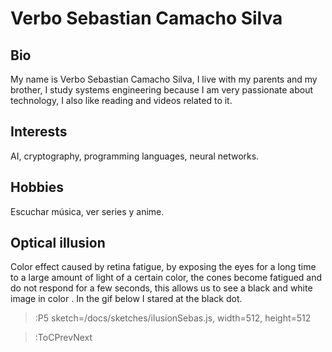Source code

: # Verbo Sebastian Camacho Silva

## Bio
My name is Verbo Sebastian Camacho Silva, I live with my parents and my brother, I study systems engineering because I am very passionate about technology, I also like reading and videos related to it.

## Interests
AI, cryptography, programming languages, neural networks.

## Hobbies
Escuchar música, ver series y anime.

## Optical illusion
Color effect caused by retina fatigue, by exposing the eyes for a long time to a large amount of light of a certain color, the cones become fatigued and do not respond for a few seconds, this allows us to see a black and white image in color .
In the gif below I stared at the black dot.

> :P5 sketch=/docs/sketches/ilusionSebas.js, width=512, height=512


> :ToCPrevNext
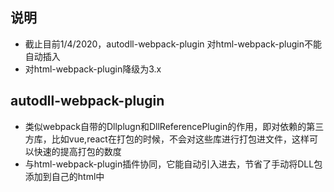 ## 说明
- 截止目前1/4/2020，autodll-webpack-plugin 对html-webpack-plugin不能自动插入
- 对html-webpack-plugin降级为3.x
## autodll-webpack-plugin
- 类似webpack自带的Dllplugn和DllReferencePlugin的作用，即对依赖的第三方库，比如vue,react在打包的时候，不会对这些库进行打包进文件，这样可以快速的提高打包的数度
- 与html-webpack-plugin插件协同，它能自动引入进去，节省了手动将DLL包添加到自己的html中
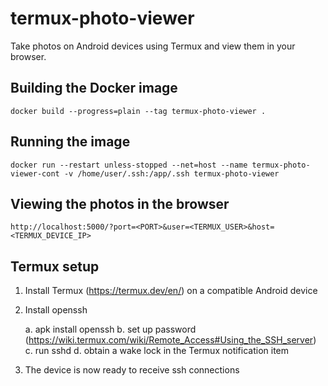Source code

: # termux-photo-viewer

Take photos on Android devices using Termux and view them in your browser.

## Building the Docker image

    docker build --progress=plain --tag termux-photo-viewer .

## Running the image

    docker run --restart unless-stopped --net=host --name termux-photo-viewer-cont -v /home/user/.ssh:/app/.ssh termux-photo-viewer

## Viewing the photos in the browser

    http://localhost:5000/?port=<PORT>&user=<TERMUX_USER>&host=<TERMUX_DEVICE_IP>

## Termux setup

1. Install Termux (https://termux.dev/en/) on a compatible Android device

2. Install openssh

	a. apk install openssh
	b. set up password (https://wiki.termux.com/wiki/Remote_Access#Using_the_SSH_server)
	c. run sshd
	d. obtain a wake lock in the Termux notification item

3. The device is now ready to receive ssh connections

--

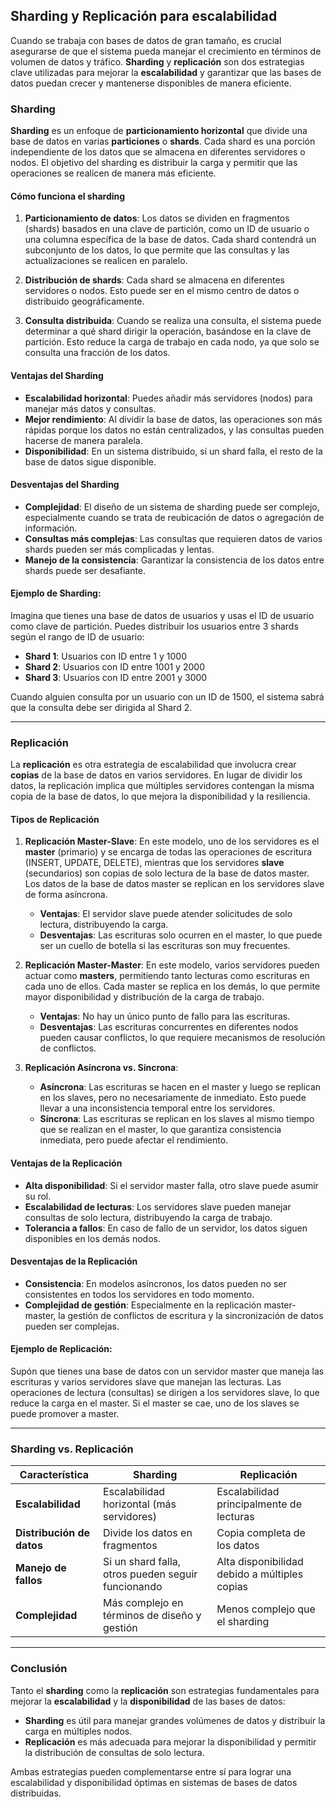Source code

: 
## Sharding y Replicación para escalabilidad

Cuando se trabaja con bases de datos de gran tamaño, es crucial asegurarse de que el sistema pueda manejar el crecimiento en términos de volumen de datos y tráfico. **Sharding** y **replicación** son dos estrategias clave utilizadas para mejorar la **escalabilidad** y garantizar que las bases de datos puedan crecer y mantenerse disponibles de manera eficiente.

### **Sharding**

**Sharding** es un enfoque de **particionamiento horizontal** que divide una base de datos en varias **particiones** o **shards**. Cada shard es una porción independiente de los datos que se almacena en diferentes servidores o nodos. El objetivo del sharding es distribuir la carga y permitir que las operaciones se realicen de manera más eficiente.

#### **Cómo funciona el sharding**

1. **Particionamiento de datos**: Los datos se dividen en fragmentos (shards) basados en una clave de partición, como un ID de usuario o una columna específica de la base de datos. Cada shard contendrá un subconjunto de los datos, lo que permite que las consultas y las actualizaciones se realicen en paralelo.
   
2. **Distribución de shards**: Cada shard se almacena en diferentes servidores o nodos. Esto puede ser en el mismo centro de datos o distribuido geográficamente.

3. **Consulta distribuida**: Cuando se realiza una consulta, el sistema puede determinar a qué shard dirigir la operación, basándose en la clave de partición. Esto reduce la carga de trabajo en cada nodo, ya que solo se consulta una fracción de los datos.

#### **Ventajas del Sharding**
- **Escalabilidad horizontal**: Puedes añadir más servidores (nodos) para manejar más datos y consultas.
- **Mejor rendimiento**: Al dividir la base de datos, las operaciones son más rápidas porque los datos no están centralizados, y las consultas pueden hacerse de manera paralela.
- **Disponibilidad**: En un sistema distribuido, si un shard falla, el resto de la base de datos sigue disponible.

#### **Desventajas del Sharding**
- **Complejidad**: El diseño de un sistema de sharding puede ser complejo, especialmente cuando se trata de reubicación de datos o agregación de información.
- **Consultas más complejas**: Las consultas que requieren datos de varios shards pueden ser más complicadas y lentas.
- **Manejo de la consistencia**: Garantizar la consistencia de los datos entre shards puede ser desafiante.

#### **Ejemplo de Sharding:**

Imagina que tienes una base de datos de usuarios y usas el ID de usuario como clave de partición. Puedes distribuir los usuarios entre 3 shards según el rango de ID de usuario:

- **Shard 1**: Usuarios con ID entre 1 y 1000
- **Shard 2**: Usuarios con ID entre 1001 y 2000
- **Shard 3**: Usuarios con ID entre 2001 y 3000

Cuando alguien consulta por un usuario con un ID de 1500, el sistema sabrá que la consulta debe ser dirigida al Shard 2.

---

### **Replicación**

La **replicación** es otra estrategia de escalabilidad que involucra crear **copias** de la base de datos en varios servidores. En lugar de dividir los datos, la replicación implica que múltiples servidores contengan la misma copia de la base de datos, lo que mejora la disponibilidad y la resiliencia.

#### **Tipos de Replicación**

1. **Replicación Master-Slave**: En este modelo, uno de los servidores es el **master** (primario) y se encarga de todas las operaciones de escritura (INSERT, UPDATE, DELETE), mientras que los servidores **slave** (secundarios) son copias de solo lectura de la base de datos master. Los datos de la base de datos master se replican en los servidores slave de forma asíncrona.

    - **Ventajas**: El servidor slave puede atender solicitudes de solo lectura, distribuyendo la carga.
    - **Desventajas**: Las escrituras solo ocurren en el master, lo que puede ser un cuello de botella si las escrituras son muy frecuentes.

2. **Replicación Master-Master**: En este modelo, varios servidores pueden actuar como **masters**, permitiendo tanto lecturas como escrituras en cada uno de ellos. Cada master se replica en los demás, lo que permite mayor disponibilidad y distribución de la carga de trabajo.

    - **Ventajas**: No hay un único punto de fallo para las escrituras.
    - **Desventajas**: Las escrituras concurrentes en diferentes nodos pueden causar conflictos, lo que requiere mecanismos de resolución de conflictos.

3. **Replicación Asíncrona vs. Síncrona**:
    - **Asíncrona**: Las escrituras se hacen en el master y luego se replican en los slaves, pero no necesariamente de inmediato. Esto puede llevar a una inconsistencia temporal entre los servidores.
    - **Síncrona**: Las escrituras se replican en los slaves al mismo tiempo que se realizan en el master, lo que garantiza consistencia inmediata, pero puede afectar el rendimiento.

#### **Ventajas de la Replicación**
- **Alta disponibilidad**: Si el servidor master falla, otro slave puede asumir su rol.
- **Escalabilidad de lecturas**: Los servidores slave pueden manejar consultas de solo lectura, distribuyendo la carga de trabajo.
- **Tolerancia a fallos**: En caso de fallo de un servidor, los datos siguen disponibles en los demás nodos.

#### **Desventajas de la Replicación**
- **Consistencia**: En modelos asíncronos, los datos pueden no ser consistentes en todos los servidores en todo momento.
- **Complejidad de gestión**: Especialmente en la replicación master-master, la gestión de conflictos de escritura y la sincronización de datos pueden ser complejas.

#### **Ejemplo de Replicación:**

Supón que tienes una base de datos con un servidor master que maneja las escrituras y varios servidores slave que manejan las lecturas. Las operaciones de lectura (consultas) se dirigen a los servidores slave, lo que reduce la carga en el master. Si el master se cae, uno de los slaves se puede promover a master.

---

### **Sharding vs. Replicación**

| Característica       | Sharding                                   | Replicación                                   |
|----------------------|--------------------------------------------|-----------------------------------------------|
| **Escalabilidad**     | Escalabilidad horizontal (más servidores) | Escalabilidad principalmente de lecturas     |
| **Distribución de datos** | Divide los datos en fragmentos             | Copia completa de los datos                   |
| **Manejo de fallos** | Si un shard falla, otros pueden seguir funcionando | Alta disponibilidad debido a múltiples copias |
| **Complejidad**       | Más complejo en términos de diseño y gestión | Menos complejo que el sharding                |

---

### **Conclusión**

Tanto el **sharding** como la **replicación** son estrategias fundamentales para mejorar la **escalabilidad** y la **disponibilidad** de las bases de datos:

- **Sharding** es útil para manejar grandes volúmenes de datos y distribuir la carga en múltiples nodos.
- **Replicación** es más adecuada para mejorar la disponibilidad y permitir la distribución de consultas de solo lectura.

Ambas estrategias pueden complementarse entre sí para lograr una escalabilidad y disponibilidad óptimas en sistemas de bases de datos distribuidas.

---

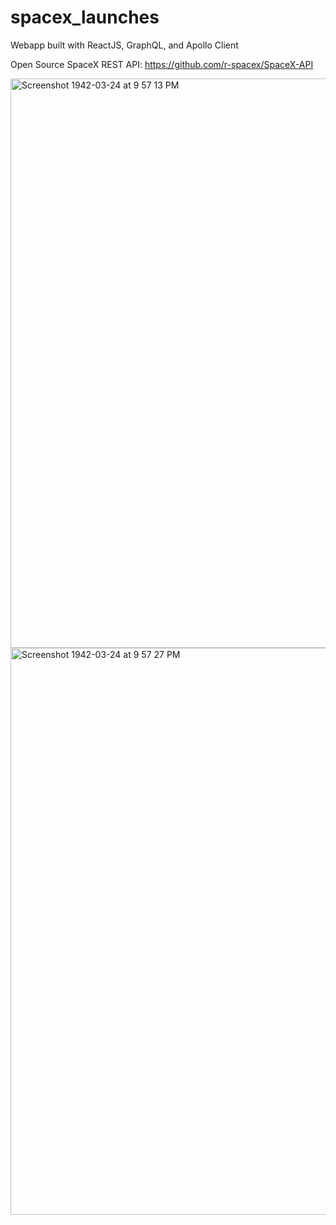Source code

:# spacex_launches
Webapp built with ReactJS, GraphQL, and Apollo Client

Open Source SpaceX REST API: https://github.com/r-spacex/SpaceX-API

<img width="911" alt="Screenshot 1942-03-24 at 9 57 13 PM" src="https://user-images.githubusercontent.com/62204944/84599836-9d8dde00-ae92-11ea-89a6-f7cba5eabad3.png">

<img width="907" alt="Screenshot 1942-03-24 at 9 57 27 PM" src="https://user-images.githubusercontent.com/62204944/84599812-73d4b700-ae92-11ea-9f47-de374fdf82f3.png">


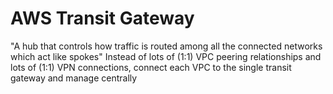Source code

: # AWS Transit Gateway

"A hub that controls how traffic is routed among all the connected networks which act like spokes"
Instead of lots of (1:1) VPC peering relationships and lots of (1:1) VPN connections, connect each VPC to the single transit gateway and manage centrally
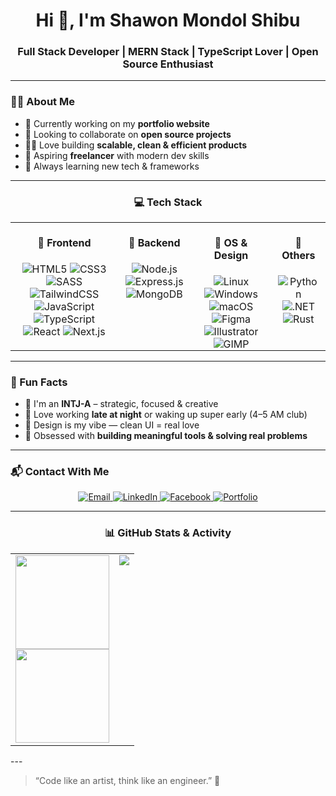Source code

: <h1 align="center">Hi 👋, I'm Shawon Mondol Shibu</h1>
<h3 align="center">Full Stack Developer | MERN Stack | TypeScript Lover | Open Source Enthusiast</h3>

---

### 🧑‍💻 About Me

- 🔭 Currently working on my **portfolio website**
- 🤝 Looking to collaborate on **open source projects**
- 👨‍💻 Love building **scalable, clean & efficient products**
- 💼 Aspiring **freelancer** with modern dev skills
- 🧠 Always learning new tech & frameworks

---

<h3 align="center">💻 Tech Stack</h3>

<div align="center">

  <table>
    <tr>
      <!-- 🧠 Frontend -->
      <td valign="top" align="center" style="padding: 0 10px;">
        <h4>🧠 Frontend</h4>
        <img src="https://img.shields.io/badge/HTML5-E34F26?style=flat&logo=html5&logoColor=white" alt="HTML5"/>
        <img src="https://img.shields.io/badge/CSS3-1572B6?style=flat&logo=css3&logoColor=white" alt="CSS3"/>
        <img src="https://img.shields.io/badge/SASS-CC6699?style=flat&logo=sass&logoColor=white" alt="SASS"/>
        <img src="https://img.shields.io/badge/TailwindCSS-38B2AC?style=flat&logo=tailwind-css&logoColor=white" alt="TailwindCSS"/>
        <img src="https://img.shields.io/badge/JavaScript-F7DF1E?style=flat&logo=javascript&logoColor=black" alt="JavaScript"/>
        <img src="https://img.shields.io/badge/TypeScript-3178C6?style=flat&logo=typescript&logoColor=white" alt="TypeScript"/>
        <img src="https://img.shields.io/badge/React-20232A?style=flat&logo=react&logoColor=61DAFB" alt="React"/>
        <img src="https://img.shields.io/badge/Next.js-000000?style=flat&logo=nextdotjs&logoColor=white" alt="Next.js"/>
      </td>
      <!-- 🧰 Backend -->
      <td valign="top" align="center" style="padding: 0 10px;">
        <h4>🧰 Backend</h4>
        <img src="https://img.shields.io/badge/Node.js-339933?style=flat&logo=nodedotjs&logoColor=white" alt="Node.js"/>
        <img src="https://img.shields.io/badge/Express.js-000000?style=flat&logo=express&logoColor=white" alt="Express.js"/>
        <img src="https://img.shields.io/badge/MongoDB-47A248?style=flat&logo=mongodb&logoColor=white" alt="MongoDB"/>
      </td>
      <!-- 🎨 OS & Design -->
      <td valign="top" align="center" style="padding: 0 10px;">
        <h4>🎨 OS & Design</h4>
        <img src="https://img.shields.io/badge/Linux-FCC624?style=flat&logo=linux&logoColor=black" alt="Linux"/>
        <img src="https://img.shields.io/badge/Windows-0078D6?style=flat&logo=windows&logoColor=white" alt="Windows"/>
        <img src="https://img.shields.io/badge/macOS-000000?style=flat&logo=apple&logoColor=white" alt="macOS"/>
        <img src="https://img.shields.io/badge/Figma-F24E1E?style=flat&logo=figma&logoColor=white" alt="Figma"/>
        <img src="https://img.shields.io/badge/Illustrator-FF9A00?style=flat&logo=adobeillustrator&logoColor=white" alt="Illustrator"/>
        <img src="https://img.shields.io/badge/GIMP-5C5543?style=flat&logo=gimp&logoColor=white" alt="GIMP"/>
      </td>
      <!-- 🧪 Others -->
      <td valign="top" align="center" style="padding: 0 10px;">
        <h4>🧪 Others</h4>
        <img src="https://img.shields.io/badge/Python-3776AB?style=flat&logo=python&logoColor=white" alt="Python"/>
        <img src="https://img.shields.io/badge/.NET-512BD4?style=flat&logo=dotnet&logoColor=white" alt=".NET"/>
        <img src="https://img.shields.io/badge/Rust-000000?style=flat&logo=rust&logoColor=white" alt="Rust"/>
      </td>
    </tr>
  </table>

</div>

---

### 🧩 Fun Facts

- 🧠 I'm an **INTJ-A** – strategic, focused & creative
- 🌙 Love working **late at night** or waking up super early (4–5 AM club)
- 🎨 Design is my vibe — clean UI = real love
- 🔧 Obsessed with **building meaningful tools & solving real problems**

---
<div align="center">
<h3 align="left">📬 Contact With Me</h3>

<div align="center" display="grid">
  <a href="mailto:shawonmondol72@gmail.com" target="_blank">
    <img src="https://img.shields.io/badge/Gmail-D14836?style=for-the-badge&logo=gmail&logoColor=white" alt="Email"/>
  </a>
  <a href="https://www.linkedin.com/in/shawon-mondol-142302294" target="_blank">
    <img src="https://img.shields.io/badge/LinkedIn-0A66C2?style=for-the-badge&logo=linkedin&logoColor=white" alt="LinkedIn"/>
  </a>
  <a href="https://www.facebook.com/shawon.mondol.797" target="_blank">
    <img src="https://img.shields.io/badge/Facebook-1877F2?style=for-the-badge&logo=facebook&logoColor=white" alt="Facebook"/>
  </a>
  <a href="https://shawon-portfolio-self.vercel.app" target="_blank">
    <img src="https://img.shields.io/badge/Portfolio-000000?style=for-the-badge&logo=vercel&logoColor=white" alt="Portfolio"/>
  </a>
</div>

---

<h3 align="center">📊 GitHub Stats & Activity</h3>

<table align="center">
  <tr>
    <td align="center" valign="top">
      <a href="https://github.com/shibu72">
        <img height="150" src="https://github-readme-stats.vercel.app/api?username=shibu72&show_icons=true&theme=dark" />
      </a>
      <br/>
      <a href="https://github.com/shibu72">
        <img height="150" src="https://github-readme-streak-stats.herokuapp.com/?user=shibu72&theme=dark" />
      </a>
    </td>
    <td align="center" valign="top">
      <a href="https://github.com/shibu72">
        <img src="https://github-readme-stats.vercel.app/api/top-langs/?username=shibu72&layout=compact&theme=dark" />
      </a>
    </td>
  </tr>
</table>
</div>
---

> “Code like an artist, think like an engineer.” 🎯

- [ASSIGNMENT]
The output should be exactly the lines above from the line containing "- **Sharding** es" to the line containing "Ambas estrategias pueden", inclusive, with no other lines.

- [EXPECTED ANSWER]
- **Sharding** es útil para manejar grandes volúmenes de datos y distribuir la carga en múltiples nodos.
- **Replicación** es más adecuada para mejorar la disponibilidad y permitir la distribución de consultas de solo lectura.

Ambas estrategias pueden complementarse entre sí para lograr una escalabilidad y disponibilidad óptimas en sistemas de bases de datos distribuidas.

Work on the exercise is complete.